* [Assignment]
Among the entries below, count the lines that contain the word "https". Respond with the count only.

Document images with source code
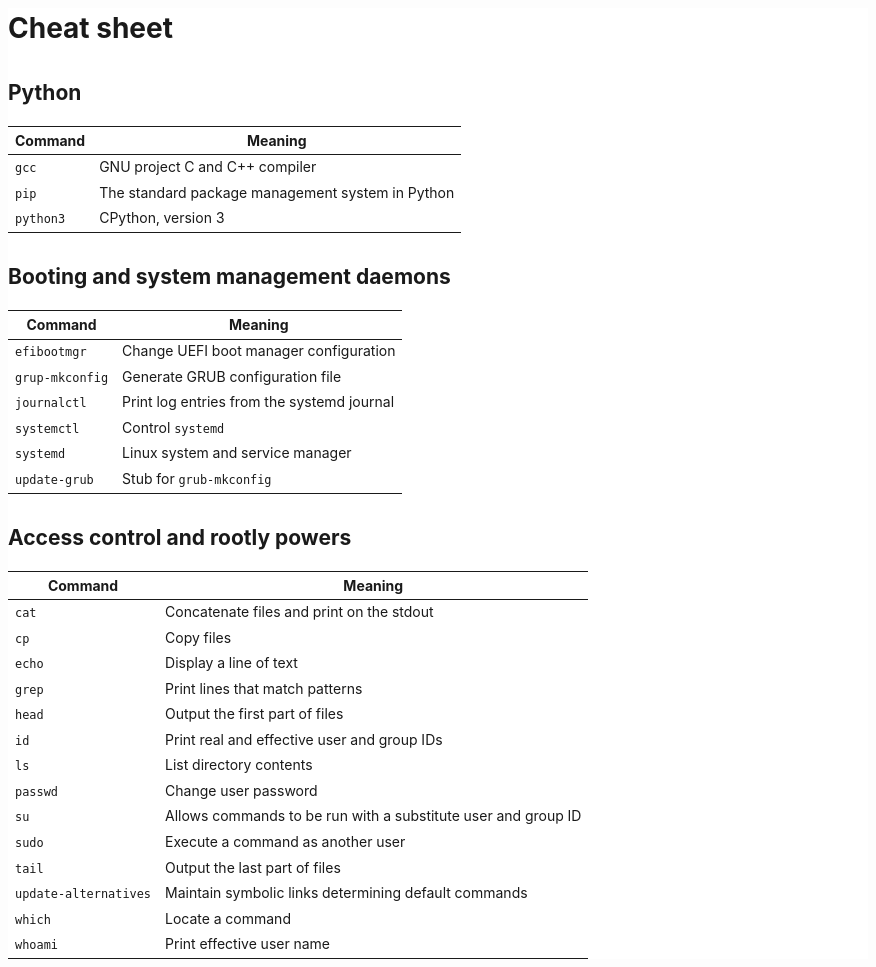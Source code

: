 # Cheat sheet

## Python

| Command   | Meaning                                          |
| --------- | ------------------------------------------------ |
| `gcc`     | GNU project C and C++ compiler                   |
| `pip`     | The standard package management system in Python |
| `python3` | CPython, version 3                               |

## Booting and system management daemons

| Command         | Meaning                                    |
| --------------- | ------------------------------------------ |
| `efibootmgr`    | Change UEFI boot manager configuration     |
| `grup-mkconfig` | Generate GRUB configuration file           |
| `journalctl`    | Print log entries from the systemd journal |
| `systemctl`     | Control `systemd`                          |
| `systemd`       | Linux system and service manager           |
| `update-grub`   | Stub for `grub-mkconfig`                   |

## Access control and rootly powers

| Command               | Meaning                                                       |
| --------------------- | ------------------------------------------------------------- |
| `cat`                 | Concatenate files and print on the stdout                     |
| `cp`                  | Copy files                                                    |
| `echo`                | Display a line of text                                        |
| `grep`                | Print lines that match patterns                               |
| `head`                | Output the first part of files                                |
| `id`                  | Print real and effective user and group IDs                   |
| `ls`                  | List directory contents                                       |
| `passwd`              | Change user password                                          |
| `su`                  | Allows commands to be run with a substitute user and group ID |
| `sudo`                | Execute a command as another user                             |
| `tail`                | Output the last part of files                                 |
| `update-alternatives` | Maintain symbolic links determining default commands          |
| `which`               | Locate a command                                              |
| `whoami`              | Print effective user name                                     |
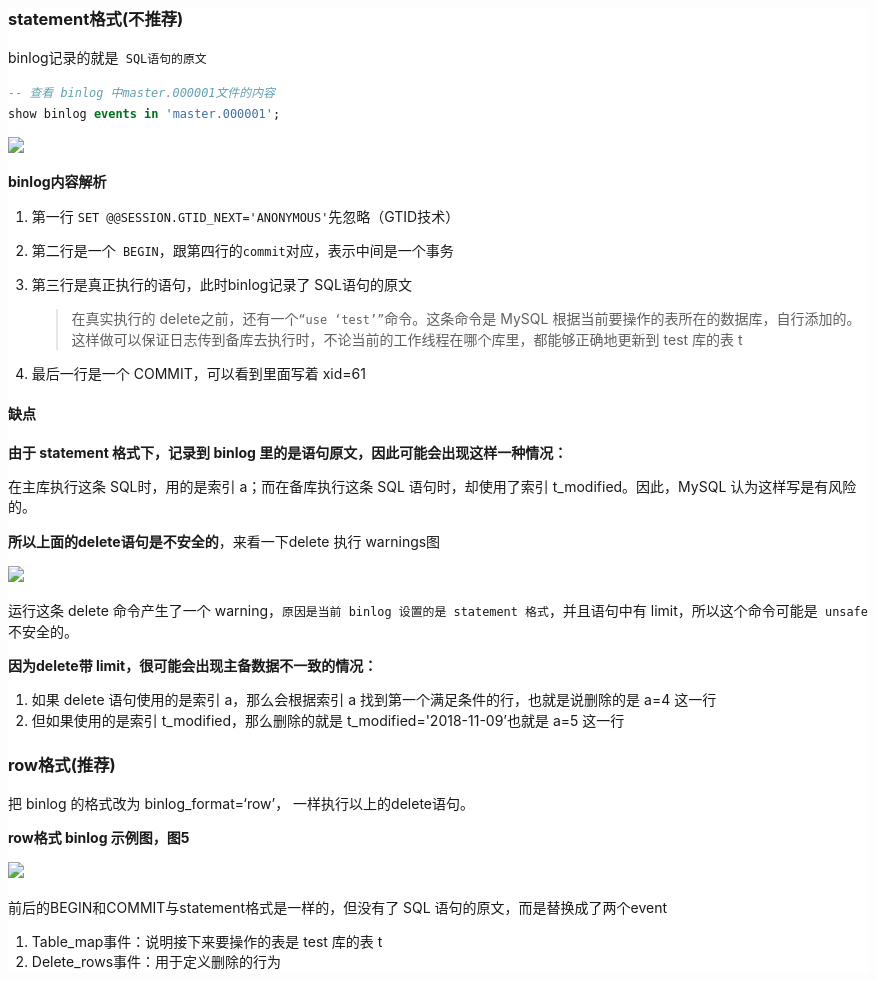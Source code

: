 ### statement格式(不推荐)

binlog记录的就是` SQL语句的原文`

```sql
-- 查看 binlog 中master.000001文件的内容
show binlog events in 'master.000001';
```

![](https://sink-blog-pic.oss-cn-shenzhen.aliyuncs.com/img/mysql/20210710160727.png)

**binlog内容解析**

1. 第一行 `SET @@SESSION.GTID_NEXT='ANONYMOUS'`先忽略（GTID技术）

2. 第二行是一个` BEGIN`，跟第四行的` commit `对应，表示中间是一个事务

3. 第三行是真正执行的语句，此时binlog记录了 SQL语句的原文

   > 在真实执行的 delete之前，还有一个`“use ‘test’”`命令。这条命令是 MySQL 根据当前要操作的表所在的数据库，自行添加的。这样做可以保证日志传到备库去执行时，不论当前的工作线程在哪个库里，都能够正确地更新到 test 库的表 t

4. 最后一行是一个 COMMIT，可以看到里面写着 xid=61



#### 缺点

**由于 statement 格式下，记录到 binlog 里的是语句原文，因此可能会出现这样一种情况：**

在主库执行这条 SQL时，用的是索引 a；而在备库执行这条 SQL 语句时，却使用了索引 t_modified。因此，MySQL 认为这样写是有风险的。



**所以上面的delete语句是不安全的**，来看一下delete 执行 warnings图

![](https://sink-blog-pic.oss-cn-shenzhen.aliyuncs.com/img/mysql/image-20210710160847229.png)

运行这条 delete 命令产生了一个 warning，`原因是当前 binlog 设置的是 statement 格式`，并且语句中有 limit，所以这个命令可能是` unsafe` 不安全的。



**因为delete带 limit，很可能会出现主备数据不一致的情况：**

1. 如果 delete 语句使用的是索引 a，那么会根据索引 a 找到第一个满足条件的行，也就是说删除的是 a=4 这一行
2. 但如果使用的是索引 t_modified，那么删除的就是 t_modified='2018-11-09’也就是 a=5 这一行



### row格式(推荐)

把 binlog 的格式改为 binlog_format=‘row’， 一样执行以上的delete语句。



**row格式 binlog 示例图，图5**

![](https://sink-blog-pic.oss-cn-shenzhen.aliyuncs.com/img/mysql/image-20210710160937579.png)

前后的BEGIN和COMMIT与statement格式是一样的，但没有了 SQL 语句的原文，而是替换成了两个event

1. Table_map事件：说明接下来要操作的表是 test 库的表 t
2. Delete_rows事件：用于定义删除的行为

* [Task answer]
3